Now if you are a cinephile like me, and your biggest concern is not the big IMAX films, but the near disappearance of small films, do not worry. Our future looks brighter than what the last decade has shown us. I will cover this in detail in my next piece. But I will leave you with one thought appetizer. Our dislike of the big films is rooted in recency bias. The recent spate of big films, almost exclusively reliant on Superhero universes, have been unimaginative and stale. But reverse the clock further and you will find that many of the films that we celebrate for pushing the craft forward were the big films of their times. Citizen Kane, Ben Hur, 2001: A Space Odyssey, Godfather, Goodfellas were all big-budget films for their times. The craft of cinema moves forward not necessarily with the success of many small films, but when small filmmakers are given budgets and the creative freedom to make big films. And that’s what great filmmakers want. They make small films not out of choice but out of compulsion.
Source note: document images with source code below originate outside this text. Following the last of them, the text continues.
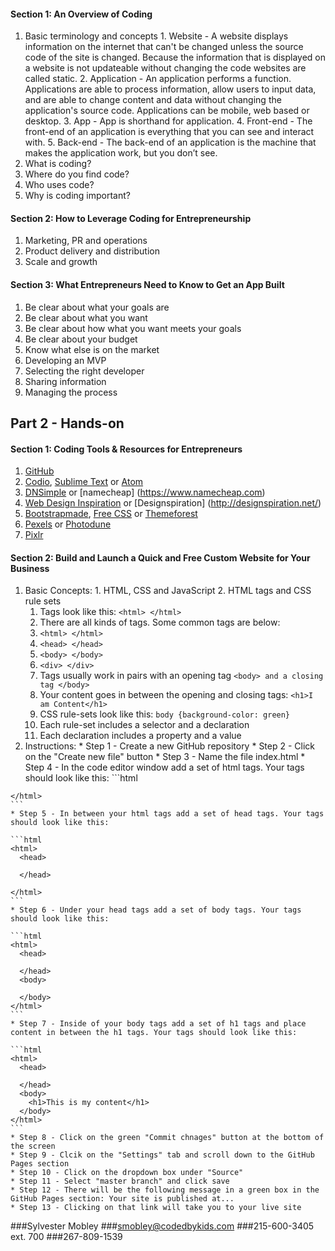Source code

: #### Section 1: An Overview of Coding
  1. Basic terminology and concepts
    1. Website - A website displays information on the internet that can't be changed unless the source code of the site is changed. Because the information that is displayed on a website is not updateable without changing the code websites are called static. 
    2. Application - An application performs a function. Applications are able to process information, allow users to input data, and are able to change content and data without changing the application's source code. Applications can be mobile, web based or desktop.
    3. App - App is shorthand for application. 
    4. Front-end - The front-end of an application is everything that you can see and interact with.
    5. Back-end - The back-end of an application is the machine that makes the application work, but you don’t see.
  2. What is coding? 
  3. Where do you find code?
  4. Who uses code?
  5. Why is coding important?

#### Section 2: How to Leverage Coding for Entrepreneurship
  1. Marketing, PR and operations
  2. Product delivery and distribution
  3. Scale and growth

#### Section 3: What Entrepreneurs Need to Know to Get an App Built
  1. Be clear about what your goals are
  2. Be clear about what you want
  3. Be clear about how what you want meets your goals
  4. Be clear about your budget
  5. Know what else is on the market
  6. Developing an MVP
  7. Selecting the right developer
  8. Sharing information
  9. Managing the process

## Part 2 - Hands-on
#### Section 1: Coding Tools & Resources for Entrepreneurs
  1. [GitHub](https://github.com) 
  2. [Codio](https://codio.com), [Sublime Text](https://www.sublimetext.com/3) or [Atom](https://atom.io/)
  3. [DNSimple](https://dnsimple.com/) or [namecheap] (https://www.namecheap.com)
  4. [Web Design Inspiration](http://www.webdesign-inspiration.com/) or [Designspiration] (http://designspiration.net/)
  5. [Bootstrapmade](https://bootstrapmade.com/), [Free CSS](http://www.free-css.com/free-css-templates) or [Themeforest](https://themeforest.net/)
  6. [Pexels](https://www.pexels.com/) or [Photodune](https://photodune.net)
  7. [Pixlr](https://pixlr.com/)
  
#### Section 2: Build and Launch a Quick and Free Custom Website for Your Business
  1. Basic Concepts:
    1. HTML, CSS and JavaScript
    2. HTML tags and CSS rule sets
      1. Tags look like this: `<html> </html>`
      2. There are all kinds of tags. Some common tags are below:
        1. `<html> </html>`
        2. `<head> </head>`
        3. `<body> </body>`
        4. `<div> </div>`
      3. Tags usually work in pairs with an opening tag `<body> and a closing tag </body>`
      4. Your content goes in between the opening and closing tags: `<h1>I am Content</h1>`
      5. CSS rule-sets look like this: `body {background-color: green}`
      6. Each rule-set includes a selector and a declaration
      7. Each declaration includes a property and a value
  2. Instructions:
    * Step 1 - Create a new GitHub repository
    * Step 2 - Click on the "Create new file" button
    * Step 3 - Name the file index.html
    * Step 4 - In the code editor window add a set of html tags. Your tags should look like this:
    ```html
    <html>
    
    </html>
    ```
    * Step 5 - In between your html tags add a set of head tags. Your tags should look like this:
    
    ```html
    <html>
      <head>
      
      </head>
    
    </html>
    ```
    * Step 6 - Under your head tags add a set of body tags. Your tags should look like this:
    
    ```html
    <html>
      <head>
      
      </head>
      <body>
      
      </body>
    </html>
    ```
    * Step 7 - Inside of your body tags add a set of h1 tags and place content in between the h1 tags. Your tags should look like this:
  
    ```html
    <html>
      <head>
      
      </head>
      <body>
        <h1>This is my content</h1>
      </body>
    </html>
    ```  
    * Step 8 - Click on the green "Commit chnages" button at the bottom of the screen
    * Step 9 - Clcik on the "Settings" tab and scroll down to the GitHub Pages section
    * Step 10 - Click on the dropdown box under "Source"
    * Step 11 - Select "master branch" and click save
    * Step 12 - There will be the following message in a green box in the GitHub Pages section: Your site is published at...
    * Step 13 - Clicking on that link will take you to your live site

###Sylvester Mobley
###smobley@codedbykids.com
###215-600-3405 ext. 700
###267-809-1539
The exploding number of IMAX screens will amount to nothing, till there is a steady supply of great stories made for the big screen. The recent box-office successes of Oppenheimer and Dune, and failures of the Marvel and the DC movies show that big films are starting to escape the self-imposed franchise constraints. There will be more original, big films from smaller and newer filmmakers in the near future, and the world will be better for it. Since IMAX has a near monopoly, the future of big-filmmaking will depend to a large extend on IMAX’s future. So for better or for worse, IMAX is going to be there, as long as we value the feeling of being in a cold, dark room with hundreds of strangers, getting lost in another world that helps us understand our own a little better.
Not investment advice. Make your own mistakes.